Questo discorso vale anche per la disabilità. Da quando è nata Emma me lo sono sentita dire spesso: lei è un dono, la sindrome è un dono, un’opportunità, un’occasione, parole che ha usato anche Nadia parlando di cancro.

L’unico vero dono è la vita, quella di mia figlia, ma non la sua sindrome. Emma, ma ancora più di lei tanti bambini e ragazzi disabili gravi vivono con fatica la loro vita in salita, con dignità certo, quando gli altri non gliela tolgono. Spesso.

Io vorrei che si smettesse di chiamarlo “dono” perché sono certa che Emma avrebbe voluto un’altra vita, e il fatto che viva bene questa non significa che il cromosoma in più non sia un gran bastardo.

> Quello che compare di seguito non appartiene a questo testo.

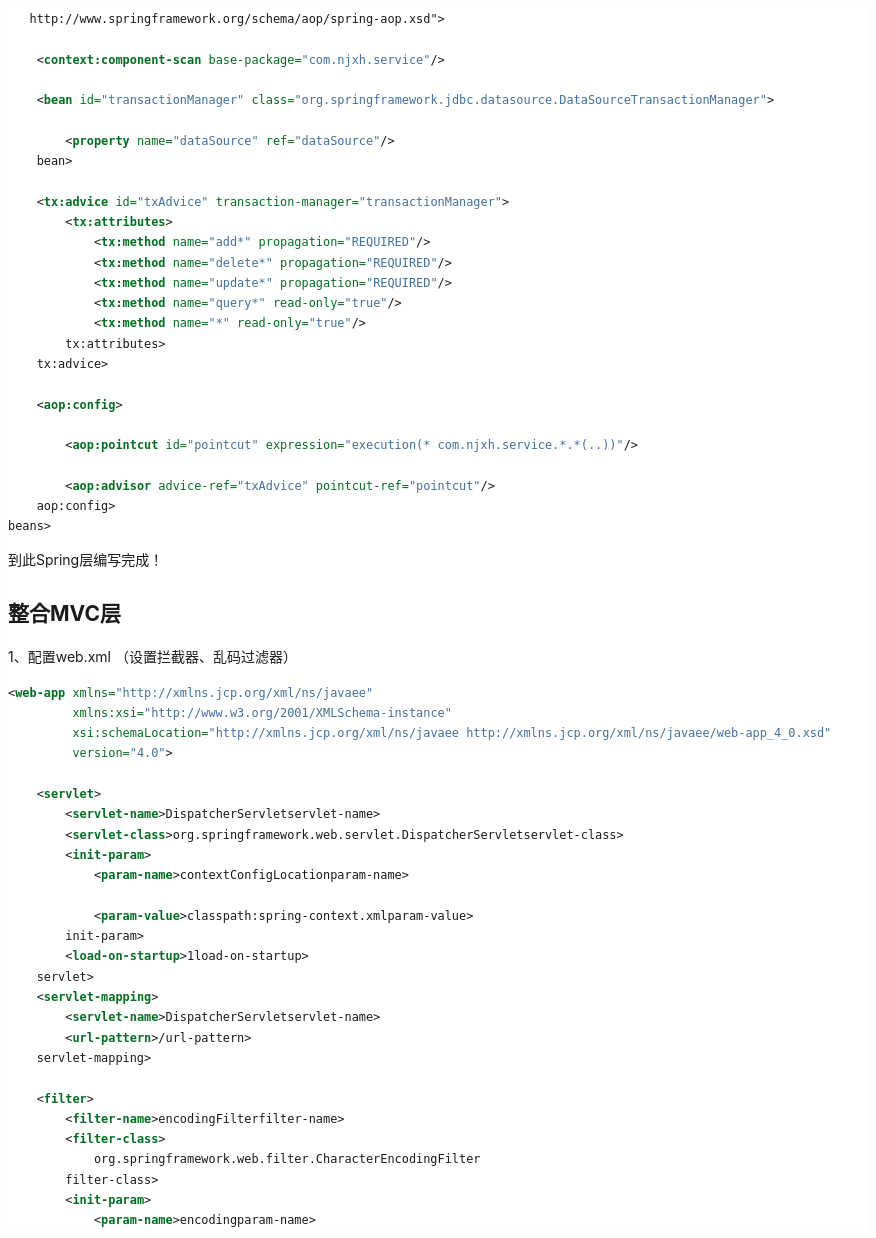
 ```xml
   http://www.springframework.org/schema/aop/spring-aop.xsd">

    <context:component-scan base-package="com.njxh.service"/>

    <bean id="transactionManager" class="org.springframework.jdbc.datasource.DataSourceTransactionManager">

        <property name="dataSource" ref="dataSource"/>
    bean>

    <tx:advice id="txAdvice" transaction-manager="transactionManager">
        <tx:attributes>
            <tx:method name="add*" propagation="REQUIRED"/>
            <tx:method name="delete*" propagation="REQUIRED"/>
            <tx:method name="update*" propagation="REQUIRED"/>
            <tx:method name="query*" read-only="true"/>
            <tx:method name="*" read-only="true"/>
        tx:attributes>
    tx:advice>

    <aop:config>

        <aop:pointcut id="pointcut" expression="execution(* com.njxh.service.*.*(..))"/>

        <aop:advisor advice-ref="txAdvice" pointcut-ref="pointcut"/>
    aop:config>
beans>
```

到此Spring层编写完成！

## 整合MVC层

1、配置web.xml （设置拦截器、乱码过滤器）

```xml
<web-app xmlns="http://xmlns.jcp.org/xml/ns/javaee"
         xmlns:xsi="http://www.w3.org/2001/XMLSchema-instance"
         xsi:schemaLocation="http://xmlns.jcp.org/xml/ns/javaee http://xmlns.jcp.org/xml/ns/javaee/web-app_4_0.xsd"
         version="4.0">

    <servlet>
        <servlet-name>DispatcherServletservlet-name>
        <servlet-class>org.springframework.web.servlet.DispatcherServletservlet-class>
        <init-param>
            <param-name>contextConfigLocationparam-name>

            <param-value>classpath:spring-context.xmlparam-value>
        init-param>
        <load-on-startup>1load-on-startup>
    servlet>
    <servlet-mapping>
        <servlet-name>DispatcherServletservlet-name>
        <url-pattern>/url-pattern>
    servlet-mapping>

    <filter>
        <filter-name>encodingFilterfilter-name>
        <filter-class>
            org.springframework.web.filter.CharacterEncodingFilter
        filter-class>
        <init-param>
            <param-name>encodingparam-name>
```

Nella mia esperienza di cancro il dono non è il cancro, ma la vita che ho ancora da vivere, l’amore che ho intorno, ma che non è una polizza assicurativa sulla vita. Non si può dare per scontato che tutti di fronte alle difficoltà, al dolore o alla malattia si trasformino in supereroi. Alcuni non ce la fanno emotivamente, affondano, altri non ce la fanno perché la malattia li devasta. E non è perché non vogliono farcela.
Nella mia vita le ho incontrate entrambe, cancro e disabilità, e non mi sento una guerriera, non mi sono mai sentita una madre coraggio nella mia esperienza con Emma. Mi sento una donna segnata, con cicatrici sulla pelle e alcune invisibili, mi sento anche piena di vita e di voglia di vivere, ma ci sono stati periodi che non è stato così e non dò per scontato che lo sarà per sempre.

Andiamoci piano dunque con tutto questo ottimismo, e questo idealizzare tutto ciò che di negativo la vita ci mette davanti, perché sì l’essere umano è resiliente, ma l’essere umano a volte si spezza e quando succede ha bisogno d’altro che una pacca sulla spalla, un “coraggio, che ce la fai”, o “il cancro è un dono”.

PS: vorrei aggiungere una nota a freddo, dopo aver letto di tutto su questo argomento. Mi dispiace molto che Nadia sia stata attaccata con aggressività per le sue parole, non lo meritava, possiamo non essere d’accordo con certe sue posizioni o su come le ha espresse, ma si può dissentire con rispetto. Non credo che Nadia pensi davvero che il cancro sia un dono, credo ci sia stata un po’ di leggerezza nel lancio del libro, forse sarebbe bastato pesare con più attenzione le parole per non ferire malati che si trovano ad un punto della malattia diverso dal suo. Allo stesso tempo però ho trovato altrettanto fuori luogo il livore con cui lei stessa ha risposto alle critiche.

PPS: Nadia qualche giorno dopo è tornata sulle sue dichiarazioni, chiarendo il suo punto di vista. «Non sono stata chiara: il cancro è una sfortuna e si batte con la chemio». Grazie Nadia, è importante.